The attribution was made possible due to an operational security oversight, said researchers from cybersecurity firm Sophos, that led to the company’s name inadvertently making its way into the crypto-miner code.
First documented by Chinese tech giant Tencent last September, MrbMiner was found to target internet-facing MSSQL servers with the goal of installing a crypto miner, which hijacks the processing power of the systems to mine Monero and funnel them into accounts controlled by the attackers.
The name “MrbMiner” comes after one of the domains used by the group to host their malicious mining software.
“In many ways, MrbMiner’s operations appear typical of most cryptominer attacks we’ve seen targeting internet-facing servers,” said Gabor Szappanos, threat research director at SophosLabs.

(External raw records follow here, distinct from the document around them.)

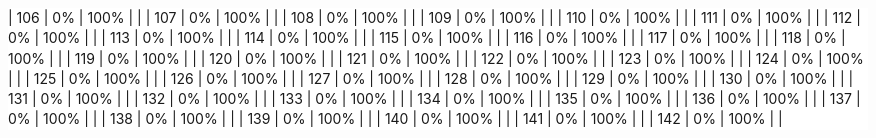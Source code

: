 | 106 | 0% | 100% |  |
| 107 | 0% | 100% |  |
| 108 | 0% | 100% |  |
| 109 | 0% | 100% |  |
| 110 | 0% | 100% |  |
| 111 | 0% | 100% |  |
| 112 | 0% | 100% |  |
| 113 | 0% | 100% |  |
| 114 | 0% | 100% |  |
| 115 | 0% | 100% |  |
| 116 | 0% | 100% |  |
| 117 | 0% | 100% |  |
| 118 | 0% | 100% |  |
| 119 | 0% | 100% |  |
| 120 | 0% | 100% |  |
| 121 | 0% | 100% |  |
| 122 | 0% | 100% |  |
| 123 | 0% | 100% |  |
| 124 | 0% | 100% |  |
| 125 | 0% | 100% |  |
| 126 | 0% | 100% |  |
| 127 | 0% | 100% |  |
| 128 | 0% | 100% |  |
| 129 | 0% | 100% |  |
| 130 | 0% | 100% |  |
| 131 | 0% | 100% |  |
| 132 | 0% | 100% |  |
| 133 | 0% | 100% |  |
| 134 | 0% | 100% |  |
| 135 | 0% | 100% |  |
| 136 | 0% | 100% |  |
| 137 | 0% | 100% |  |
| 138 | 0% | 100% |  |
| 139 | 0% | 100% |  |
| 140 | 0% | 100% |  |
| 141 | 0% | 100% |  |
| 142 | 0% | 100% |  |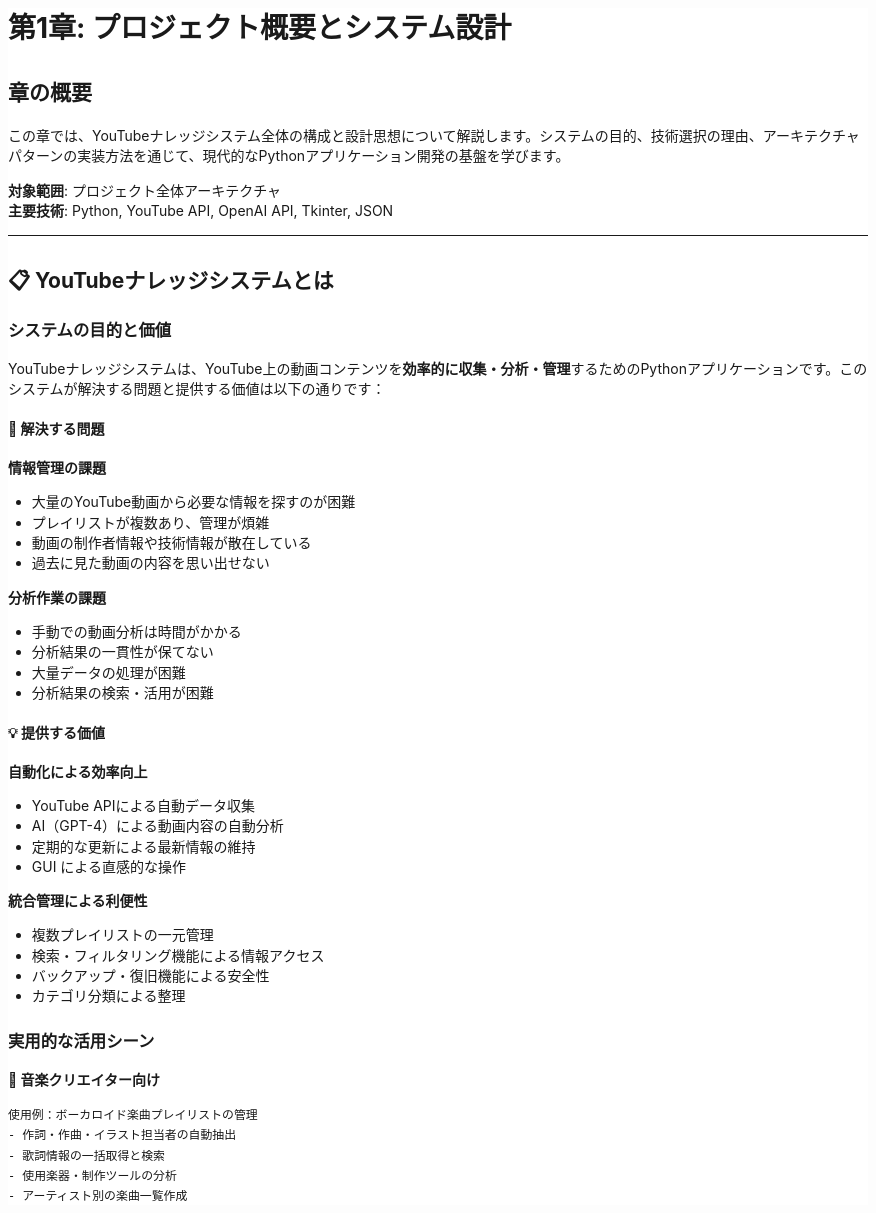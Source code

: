 # 第1章: プロジェクト概要とシステム設計

## **章の概要**

この章では、YouTubeナレッジシステム全体の構成と設計思想について解説します。システムの目的、技術選択の理由、アーキテクチャパターンの実装方法を通じて、現代的なPythonアプリケーション開発の基盤を学びます。

**対象範囲**: プロジェクト全体アーキテクチャ  
**主要技術**: Python, YouTube API, OpenAI API, Tkinter, JSON

---

## **📋 YouTubeナレッジシステムとは**

### **システムの目的と価値**

YouTubeナレッジシステムは、YouTube上の動画コンテンツを**効率的に収集・分析・管理**するためのPythonアプリケーションです。このシステムが解決する問題と提供する価値は以下の通りです：

#### **🎯 解決する問題**

**情報管理の課題**
- 大量のYouTube動画から必要な情報を探すのが困難
- プレイリストが複数あり、管理が煩雑
- 動画の制作者情報や技術情報が散在している
- 過去に見た動画の内容を思い出せない

**分析作業の課題**
- 手動での動画分析は時間がかかる
- 分析結果の一貫性が保てない
- 大量データの処理が困難
- 分析結果の検索・活用が困難

#### **💡 提供する価値**

**自動化による効率向上**
- YouTube APIによる自動データ収集
- AI（GPT-4）による動画内容の自動分析
- 定期的な更新による最新情報の維持
- GUI による直感的な操作

**統合管理による利便性**
- 複数プレイリストの一元管理
- 検索・フィルタリング機能による情報アクセス
- バックアップ・復旧機能による安全性
- カテゴリ分類による整理

### **実用的な活用シーン**

**🎵 音楽クリエイター向け**
```
使用例：ボーカロイド楽曲プレイリストの管理
- 作詞・作曲・イラスト担当者の自動抽出
- 歌詞情報の一括取得と検索
- 使用楽器・制作ツールの分析
- アーティスト別の楽曲一覧作成
```
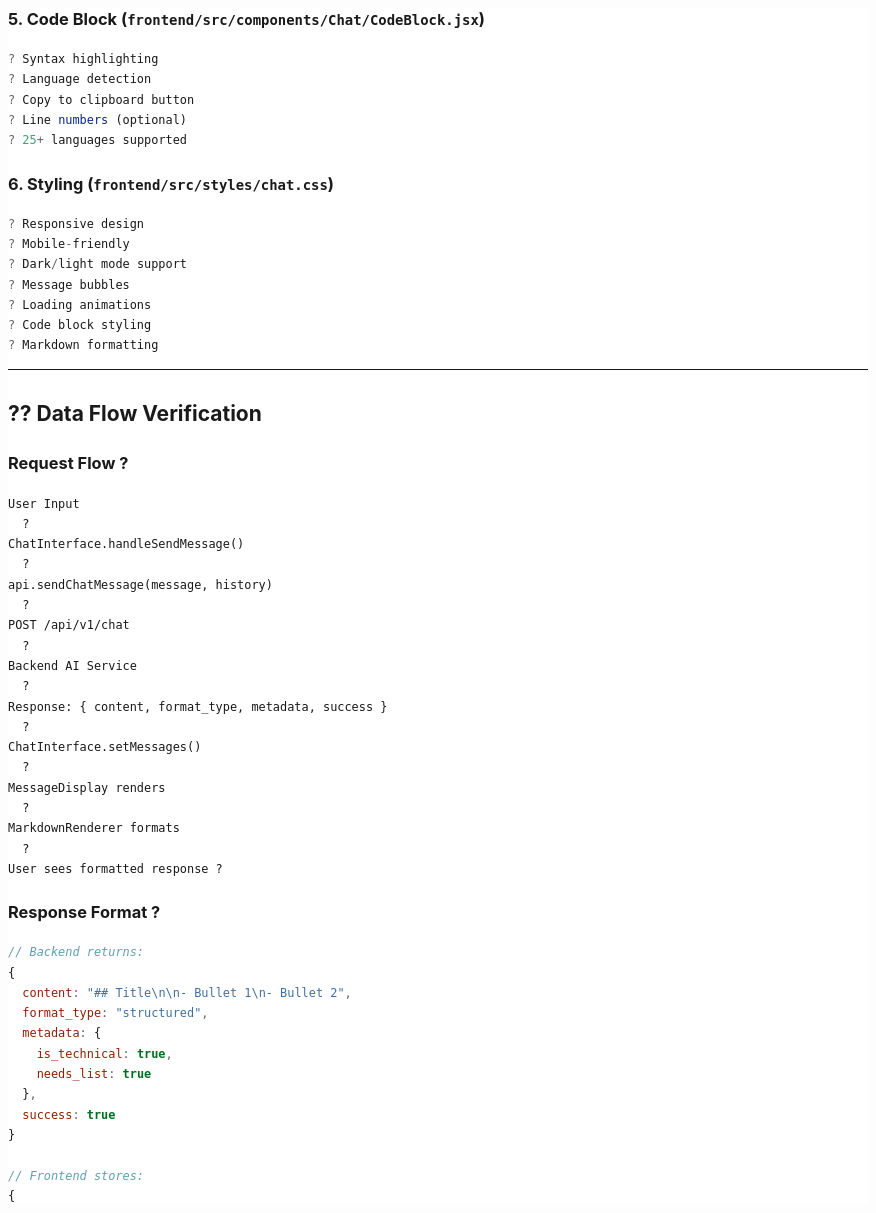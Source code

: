### **5. Code Block** (`frontend/src/components/Chat/CodeBlock.jsx`)
```javascript
? Syntax highlighting
? Language detection
? Copy to clipboard button
? Line numbers (optional)
? 25+ languages supported
```

### **6. Styling** (`frontend/src/styles/chat.css`)
```javascript
? Responsive design
? Mobile-friendly
? Dark/light mode support
? Message bubbles
? Loading animations
? Code block styling
? Markdown formatting
```

---

## ?? Data Flow Verification

### **Request Flow** ?
```
User Input
  ?
ChatInterface.handleSendMessage()
  ?
api.sendChatMessage(message, history)
  ?
POST /api/v1/chat
  ?
Backend AI Service
  ?
Response: { content, format_type, metadata, success }
  ?
ChatInterface.setMessages()
  ?
MessageDisplay renders
  ?
MarkdownRenderer formats
  ?
User sees formatted response ?
```

### **Response Format** ?
```javascript
// Backend returns:
{
  content: "## Title\n\n- Bullet 1\n- Bullet 2",
  format_type: "structured",
  metadata: {
    is_technical: true,
    needs_list: true
  },
  success: true
}

// Frontend stores:
{
```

“The difference here is that the attacker appears to have thrown caution to the wind when it comes to concealing their identity. Many of the records relating to the miner’s configuration, its domains and IP addresses, signpost to a single point of origin: a small software company based in Iran.”
MrbMiner sets about its task by carrying out brute-force attacks against the MSSQL server’s admin account with various combinations of weak passwords.
Upon gaining access, a Trojan called “assm.exe” is downloaded to establish persistence, add a backdoor account for future access (username: Default, password: @fg125kjnhn987), and retrieve the Monero (XMR) cryptocurrency miner payload that’s run the targeted server.
Now according to Sophos, these payloads — called by various names such as sys.dll, agentx.dll, and hostx.dll, were deliberately-misnamed ZIP files, each of which contained the miner binary and a configuration file, among others.
Cryptojacking attacks are typically harder to attribute given their anonymous nature, but with MrbMiner, it appears that the attackers made the mistake of hardcoding the payload location and the command-and-control (C2) address into the downloader.
One of the domains in question, “vihansoft[.]ir,” was not only registered to the Iranian software development company but the compiled miner binary included in the payload left telltale signs that connected the malware to a now-shuttered GitHub account that was used to host it.
While database servers, owing to their powerful processing capabilities, are a lucrative target for cybercriminals looking to distribute cryptocurrency miners, the development adds to growing concerns that heavily-sanctioned countries like North Korea and Iran are using cryptocurrency as a means to evade penalties designed to isolate them and to facilitate illicit activities.
“Cryptojacking is a silent and invisible threat that is easy to implement and very difficult to detect,” Szappanos said. “Further, once a system has been compromised it presents an open door for other threats, such as ransomware.”
“It is therefore important to stop cryptojacking in its tracks. Look out for signs such as a reduction in computer speed and performance, increased electricity use, devices overheating and increased demands on the CPU.”